- **Data**:
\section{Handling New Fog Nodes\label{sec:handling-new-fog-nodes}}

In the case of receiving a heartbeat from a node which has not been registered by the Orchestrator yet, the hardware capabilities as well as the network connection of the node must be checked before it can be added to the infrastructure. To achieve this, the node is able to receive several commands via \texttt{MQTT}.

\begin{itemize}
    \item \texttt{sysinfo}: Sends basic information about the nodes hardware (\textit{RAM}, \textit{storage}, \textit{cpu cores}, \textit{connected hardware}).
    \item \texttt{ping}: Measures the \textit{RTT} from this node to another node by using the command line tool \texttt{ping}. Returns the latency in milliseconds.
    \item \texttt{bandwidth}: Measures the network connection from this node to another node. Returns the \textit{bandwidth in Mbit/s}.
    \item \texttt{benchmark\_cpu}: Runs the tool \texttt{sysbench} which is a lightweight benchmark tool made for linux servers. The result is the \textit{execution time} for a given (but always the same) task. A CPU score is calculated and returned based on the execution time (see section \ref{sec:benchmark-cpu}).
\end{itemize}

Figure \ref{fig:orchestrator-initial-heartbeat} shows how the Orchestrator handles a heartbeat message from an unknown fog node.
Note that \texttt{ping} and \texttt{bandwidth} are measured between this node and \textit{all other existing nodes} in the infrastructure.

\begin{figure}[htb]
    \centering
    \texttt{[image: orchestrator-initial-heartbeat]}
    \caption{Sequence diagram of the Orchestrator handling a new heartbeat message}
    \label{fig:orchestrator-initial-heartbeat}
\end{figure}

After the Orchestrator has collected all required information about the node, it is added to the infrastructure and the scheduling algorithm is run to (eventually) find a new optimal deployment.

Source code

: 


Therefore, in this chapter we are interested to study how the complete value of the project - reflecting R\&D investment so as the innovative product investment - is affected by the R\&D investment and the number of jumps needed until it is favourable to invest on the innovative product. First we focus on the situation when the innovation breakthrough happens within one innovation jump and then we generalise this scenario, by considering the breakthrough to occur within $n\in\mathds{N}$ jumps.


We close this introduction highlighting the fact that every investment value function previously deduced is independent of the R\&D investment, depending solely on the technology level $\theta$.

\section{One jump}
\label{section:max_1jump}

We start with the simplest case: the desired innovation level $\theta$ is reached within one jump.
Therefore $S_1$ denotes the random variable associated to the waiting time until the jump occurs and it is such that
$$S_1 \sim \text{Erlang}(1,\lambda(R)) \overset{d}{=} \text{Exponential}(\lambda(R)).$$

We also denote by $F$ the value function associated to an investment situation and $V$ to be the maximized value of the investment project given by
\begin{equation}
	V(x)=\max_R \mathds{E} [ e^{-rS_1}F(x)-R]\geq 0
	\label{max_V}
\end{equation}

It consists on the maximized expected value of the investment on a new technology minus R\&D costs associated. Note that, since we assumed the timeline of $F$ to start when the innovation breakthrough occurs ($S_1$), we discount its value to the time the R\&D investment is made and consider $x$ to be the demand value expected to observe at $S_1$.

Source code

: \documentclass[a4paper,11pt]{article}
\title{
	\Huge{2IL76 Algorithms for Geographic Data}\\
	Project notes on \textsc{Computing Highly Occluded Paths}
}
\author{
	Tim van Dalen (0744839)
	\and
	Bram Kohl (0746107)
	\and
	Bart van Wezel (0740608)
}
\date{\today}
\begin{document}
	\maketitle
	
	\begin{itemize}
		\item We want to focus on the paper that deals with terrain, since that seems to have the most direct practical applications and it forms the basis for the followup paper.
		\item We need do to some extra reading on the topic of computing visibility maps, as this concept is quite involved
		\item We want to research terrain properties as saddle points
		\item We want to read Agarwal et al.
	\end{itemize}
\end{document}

* * *

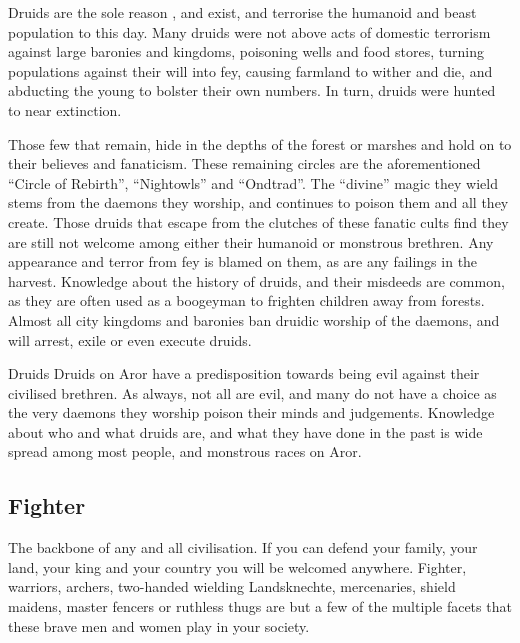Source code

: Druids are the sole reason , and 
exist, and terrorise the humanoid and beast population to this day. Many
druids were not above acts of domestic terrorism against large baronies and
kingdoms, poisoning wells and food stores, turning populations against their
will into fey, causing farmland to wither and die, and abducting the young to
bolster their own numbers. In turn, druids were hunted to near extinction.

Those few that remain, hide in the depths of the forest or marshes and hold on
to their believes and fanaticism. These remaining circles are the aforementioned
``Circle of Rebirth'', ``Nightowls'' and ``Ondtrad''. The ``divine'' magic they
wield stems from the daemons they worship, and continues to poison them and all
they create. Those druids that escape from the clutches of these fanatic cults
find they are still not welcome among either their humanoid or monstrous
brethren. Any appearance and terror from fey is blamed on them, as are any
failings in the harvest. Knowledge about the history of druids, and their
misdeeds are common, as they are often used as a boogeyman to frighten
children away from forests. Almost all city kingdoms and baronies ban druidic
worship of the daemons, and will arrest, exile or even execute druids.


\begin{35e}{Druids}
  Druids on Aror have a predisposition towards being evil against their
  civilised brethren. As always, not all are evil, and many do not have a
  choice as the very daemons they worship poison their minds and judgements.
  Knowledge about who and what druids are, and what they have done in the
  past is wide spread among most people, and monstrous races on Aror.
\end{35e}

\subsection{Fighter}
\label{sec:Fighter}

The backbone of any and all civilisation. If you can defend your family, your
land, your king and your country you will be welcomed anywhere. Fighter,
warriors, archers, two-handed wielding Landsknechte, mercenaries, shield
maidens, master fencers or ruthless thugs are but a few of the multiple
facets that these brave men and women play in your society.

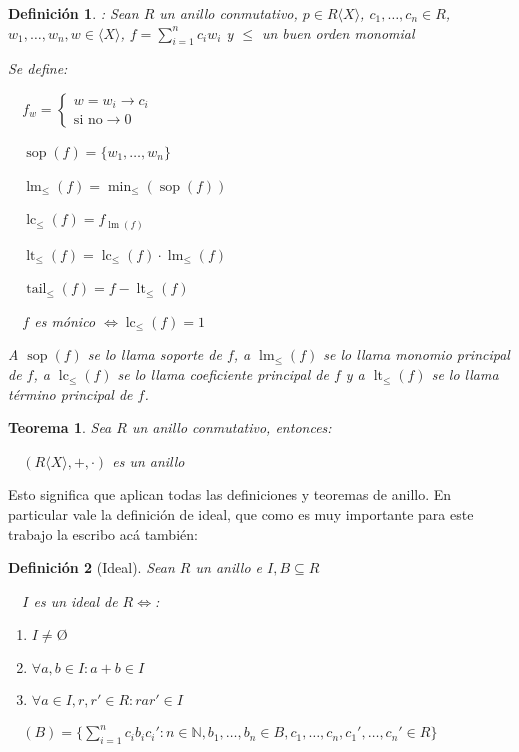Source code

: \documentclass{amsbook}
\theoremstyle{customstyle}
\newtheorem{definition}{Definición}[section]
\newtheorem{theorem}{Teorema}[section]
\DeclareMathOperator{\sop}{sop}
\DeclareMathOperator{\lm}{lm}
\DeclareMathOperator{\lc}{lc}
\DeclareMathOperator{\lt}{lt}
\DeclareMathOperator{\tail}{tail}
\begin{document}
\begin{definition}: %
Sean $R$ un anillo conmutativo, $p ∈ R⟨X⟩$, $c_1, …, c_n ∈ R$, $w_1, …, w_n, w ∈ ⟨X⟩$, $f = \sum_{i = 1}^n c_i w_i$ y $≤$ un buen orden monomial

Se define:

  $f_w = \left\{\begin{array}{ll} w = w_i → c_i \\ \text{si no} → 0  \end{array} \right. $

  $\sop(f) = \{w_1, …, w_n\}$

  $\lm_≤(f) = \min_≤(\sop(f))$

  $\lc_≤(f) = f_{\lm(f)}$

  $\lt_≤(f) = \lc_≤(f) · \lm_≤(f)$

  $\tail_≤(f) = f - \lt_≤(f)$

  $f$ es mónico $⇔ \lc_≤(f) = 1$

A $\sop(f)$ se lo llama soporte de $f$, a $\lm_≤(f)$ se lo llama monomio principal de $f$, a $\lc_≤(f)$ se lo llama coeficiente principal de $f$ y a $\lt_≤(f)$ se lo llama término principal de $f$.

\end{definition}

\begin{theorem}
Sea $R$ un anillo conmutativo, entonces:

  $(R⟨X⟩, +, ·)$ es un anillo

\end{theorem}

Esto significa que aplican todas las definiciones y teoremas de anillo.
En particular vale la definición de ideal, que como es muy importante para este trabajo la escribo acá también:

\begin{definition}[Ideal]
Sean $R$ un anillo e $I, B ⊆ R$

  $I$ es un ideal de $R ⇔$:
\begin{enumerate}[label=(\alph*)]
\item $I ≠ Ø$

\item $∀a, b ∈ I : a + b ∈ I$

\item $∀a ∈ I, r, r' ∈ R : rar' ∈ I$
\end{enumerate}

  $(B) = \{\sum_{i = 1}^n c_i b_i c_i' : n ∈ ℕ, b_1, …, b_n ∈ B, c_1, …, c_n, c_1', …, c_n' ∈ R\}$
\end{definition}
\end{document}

- **The task**:
Find every line above where the word "want" occurs, and copy that line.

- **Solution to this problem**:
		\item We want to focus on the paper that deals with terrain, since that seems to have the most direct practical applications and it forms the basis for the followup paper.
		\item We want to research terrain properties as saddle points
		\item We want to read Agarwal et al.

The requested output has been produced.